Camping Jokes

Camping Jokes


  A biker dude decides to take his girlfriend out to a trendy 
restaurant.  While they're enjoying their meal, they overhear 
a couple at the next table.
  "Pass the honey, honey." 
  Further down, another man is saying to his date, "Pass the 
sugar, sugar."
  Determined not to be outdone, the biker dude leans over and
says in a husky voice, "Pass the bacon, pig!"



Did you hear the song about the hemophiliac Biker?
It's called "The Bleeder of the Pack."



What is the difference between a Harley Davison and a vacuum cleaner?
The position of the dirt bag.



What is the difference between a Hoover and a Harley?
The Hoover has it's dirt bag on the inside.

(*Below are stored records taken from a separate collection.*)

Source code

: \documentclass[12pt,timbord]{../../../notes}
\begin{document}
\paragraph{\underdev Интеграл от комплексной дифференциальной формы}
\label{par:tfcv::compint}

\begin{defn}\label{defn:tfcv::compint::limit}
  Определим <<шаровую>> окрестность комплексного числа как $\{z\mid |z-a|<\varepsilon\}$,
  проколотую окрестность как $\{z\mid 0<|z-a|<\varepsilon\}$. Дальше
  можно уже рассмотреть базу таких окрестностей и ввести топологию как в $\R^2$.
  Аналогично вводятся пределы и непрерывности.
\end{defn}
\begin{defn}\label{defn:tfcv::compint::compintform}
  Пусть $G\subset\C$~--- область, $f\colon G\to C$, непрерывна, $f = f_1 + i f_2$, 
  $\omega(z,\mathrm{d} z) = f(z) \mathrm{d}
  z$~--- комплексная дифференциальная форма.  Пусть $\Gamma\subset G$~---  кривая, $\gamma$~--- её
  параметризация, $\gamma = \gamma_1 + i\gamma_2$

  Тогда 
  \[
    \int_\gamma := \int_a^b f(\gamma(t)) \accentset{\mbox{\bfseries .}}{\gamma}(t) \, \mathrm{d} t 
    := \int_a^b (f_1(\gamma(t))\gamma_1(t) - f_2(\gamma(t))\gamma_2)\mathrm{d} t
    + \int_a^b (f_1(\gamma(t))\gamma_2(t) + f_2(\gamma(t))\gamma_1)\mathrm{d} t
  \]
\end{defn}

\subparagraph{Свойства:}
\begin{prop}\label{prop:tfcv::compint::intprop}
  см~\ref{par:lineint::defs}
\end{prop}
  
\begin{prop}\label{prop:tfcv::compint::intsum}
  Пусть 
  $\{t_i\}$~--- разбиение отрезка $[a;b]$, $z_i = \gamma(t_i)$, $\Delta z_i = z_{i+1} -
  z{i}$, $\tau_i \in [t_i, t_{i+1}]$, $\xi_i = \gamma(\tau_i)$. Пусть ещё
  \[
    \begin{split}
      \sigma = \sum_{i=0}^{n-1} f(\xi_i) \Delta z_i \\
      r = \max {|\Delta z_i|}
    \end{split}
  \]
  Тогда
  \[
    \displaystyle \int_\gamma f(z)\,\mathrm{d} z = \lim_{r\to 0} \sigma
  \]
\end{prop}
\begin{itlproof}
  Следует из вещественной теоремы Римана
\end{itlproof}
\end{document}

What do you call a dude on a motorcycle doing something stupid?
A Donor-cycle!



What do you call a dentist that wear a black leather jacket and
rides a motorcycle?
The Leader of the Plaque



Biker foreplay: "Spread 'em, bitch."



You might be a Biker if...

going 4-wheeling means your old lady has her own bike.
your gloves don't have any fingers.
you prefer to pee outside.
your beer preference is BEER.
you treat your leather better than your woman.
you wash your bike more than you wash yourself.
rock-and-roll is the only kind of music.
you think Jack Daniels is your best friend.
you ride instead of walk down the aisle.
you pass out with a beer in your hand without spilling a drop, 
and finish drinking it when you wake up in the morning.